[Items from a data source]
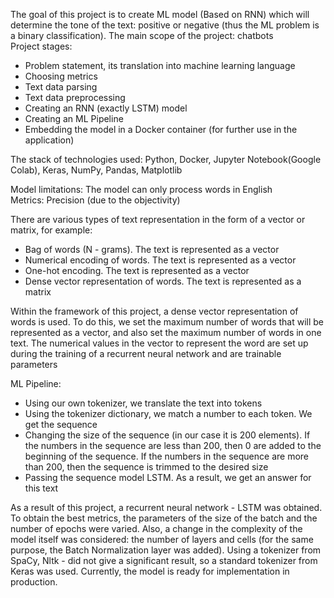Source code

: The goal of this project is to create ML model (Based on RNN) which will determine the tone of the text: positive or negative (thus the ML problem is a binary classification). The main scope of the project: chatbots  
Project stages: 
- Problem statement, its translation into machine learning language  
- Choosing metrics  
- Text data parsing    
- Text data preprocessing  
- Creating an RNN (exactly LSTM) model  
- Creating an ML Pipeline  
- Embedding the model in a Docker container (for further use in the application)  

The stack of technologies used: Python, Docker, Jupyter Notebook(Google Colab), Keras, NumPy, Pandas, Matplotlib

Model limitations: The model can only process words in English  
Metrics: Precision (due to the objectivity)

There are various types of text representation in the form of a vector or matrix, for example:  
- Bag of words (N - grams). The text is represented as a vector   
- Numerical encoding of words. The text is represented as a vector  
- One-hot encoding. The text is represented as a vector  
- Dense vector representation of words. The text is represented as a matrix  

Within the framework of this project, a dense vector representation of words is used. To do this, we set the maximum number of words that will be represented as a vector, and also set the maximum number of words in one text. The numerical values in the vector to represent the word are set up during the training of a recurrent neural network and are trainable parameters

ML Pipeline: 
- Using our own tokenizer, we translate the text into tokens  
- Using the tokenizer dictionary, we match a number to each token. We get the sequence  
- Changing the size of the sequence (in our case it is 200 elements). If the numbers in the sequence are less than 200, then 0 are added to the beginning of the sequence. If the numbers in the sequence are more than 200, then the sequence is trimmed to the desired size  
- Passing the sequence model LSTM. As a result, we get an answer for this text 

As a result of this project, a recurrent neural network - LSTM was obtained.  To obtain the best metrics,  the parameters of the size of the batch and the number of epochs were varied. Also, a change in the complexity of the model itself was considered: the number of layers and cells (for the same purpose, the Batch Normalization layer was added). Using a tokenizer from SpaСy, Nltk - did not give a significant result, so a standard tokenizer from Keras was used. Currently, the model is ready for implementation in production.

* * *

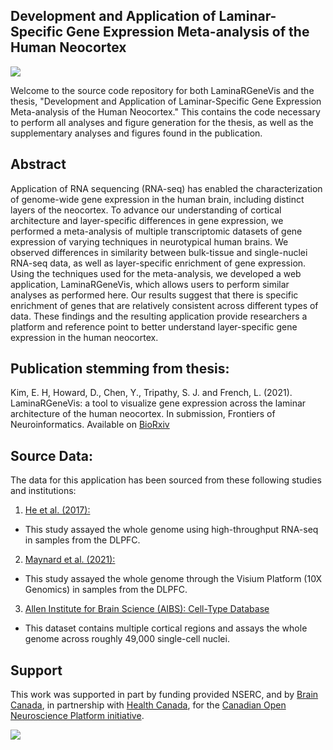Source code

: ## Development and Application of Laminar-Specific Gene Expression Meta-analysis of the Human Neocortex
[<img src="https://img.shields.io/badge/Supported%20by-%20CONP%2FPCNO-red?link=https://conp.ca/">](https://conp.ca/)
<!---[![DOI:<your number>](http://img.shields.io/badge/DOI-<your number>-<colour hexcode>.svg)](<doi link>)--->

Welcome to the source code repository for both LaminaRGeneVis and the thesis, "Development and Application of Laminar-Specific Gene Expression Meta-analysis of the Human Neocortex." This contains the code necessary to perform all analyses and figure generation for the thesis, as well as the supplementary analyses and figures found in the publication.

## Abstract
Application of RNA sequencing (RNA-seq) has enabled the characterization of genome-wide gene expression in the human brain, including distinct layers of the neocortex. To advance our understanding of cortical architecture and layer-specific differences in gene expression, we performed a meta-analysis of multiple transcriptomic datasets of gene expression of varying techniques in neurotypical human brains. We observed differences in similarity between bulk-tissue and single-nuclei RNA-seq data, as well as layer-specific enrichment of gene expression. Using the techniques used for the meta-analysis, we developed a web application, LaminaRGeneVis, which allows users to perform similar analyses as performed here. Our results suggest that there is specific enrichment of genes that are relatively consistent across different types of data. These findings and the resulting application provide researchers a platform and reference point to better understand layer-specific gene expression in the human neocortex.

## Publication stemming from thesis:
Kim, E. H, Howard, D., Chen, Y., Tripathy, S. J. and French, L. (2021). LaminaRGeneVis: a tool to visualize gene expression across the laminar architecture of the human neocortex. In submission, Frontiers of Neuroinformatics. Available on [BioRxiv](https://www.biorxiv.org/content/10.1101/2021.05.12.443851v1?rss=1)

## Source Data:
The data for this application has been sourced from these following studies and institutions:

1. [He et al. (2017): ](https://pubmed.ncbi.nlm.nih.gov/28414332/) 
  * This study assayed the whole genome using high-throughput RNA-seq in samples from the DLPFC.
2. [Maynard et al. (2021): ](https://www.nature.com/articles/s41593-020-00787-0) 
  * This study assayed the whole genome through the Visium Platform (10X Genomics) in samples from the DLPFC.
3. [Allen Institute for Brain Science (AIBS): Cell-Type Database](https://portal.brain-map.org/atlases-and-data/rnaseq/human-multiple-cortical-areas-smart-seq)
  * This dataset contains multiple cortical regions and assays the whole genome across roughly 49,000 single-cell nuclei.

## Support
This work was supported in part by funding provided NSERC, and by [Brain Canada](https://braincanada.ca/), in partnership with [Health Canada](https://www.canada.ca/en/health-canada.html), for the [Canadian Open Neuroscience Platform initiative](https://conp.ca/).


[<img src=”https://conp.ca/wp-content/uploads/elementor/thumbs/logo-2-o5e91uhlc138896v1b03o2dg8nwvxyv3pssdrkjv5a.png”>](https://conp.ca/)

Directions → Would you print exactly, and only, the lines of the data above from the line with "- Text data parsing" through the line with "- Dense vector", inclusive?

Result for this exercise →
- Text data parsing    
- Text data preprocessing  
- Creating an RNN (exactly LSTM) model  
- Creating an ML Pipeline  
- Embedding the model in a Docker container (for further use in the application)  

The stack of technologies used: Python, Docker, Jupyter Notebook(Google Colab), Keras, NumPy, Pandas, Matplotlib

Model limitations: The model can only process words in English  
Metrics: Precision (due to the objectivity)

There are various types of text representation in the form of a vector or matrix, for example:  
- Bag of words (N - grams). The text is represented as a vector   
- Numerical encoding of words. The text is represented as a vector  
- One-hot encoding. The text is represented as a vector  
- Dense vector representation of words. The text is represented as a matrix  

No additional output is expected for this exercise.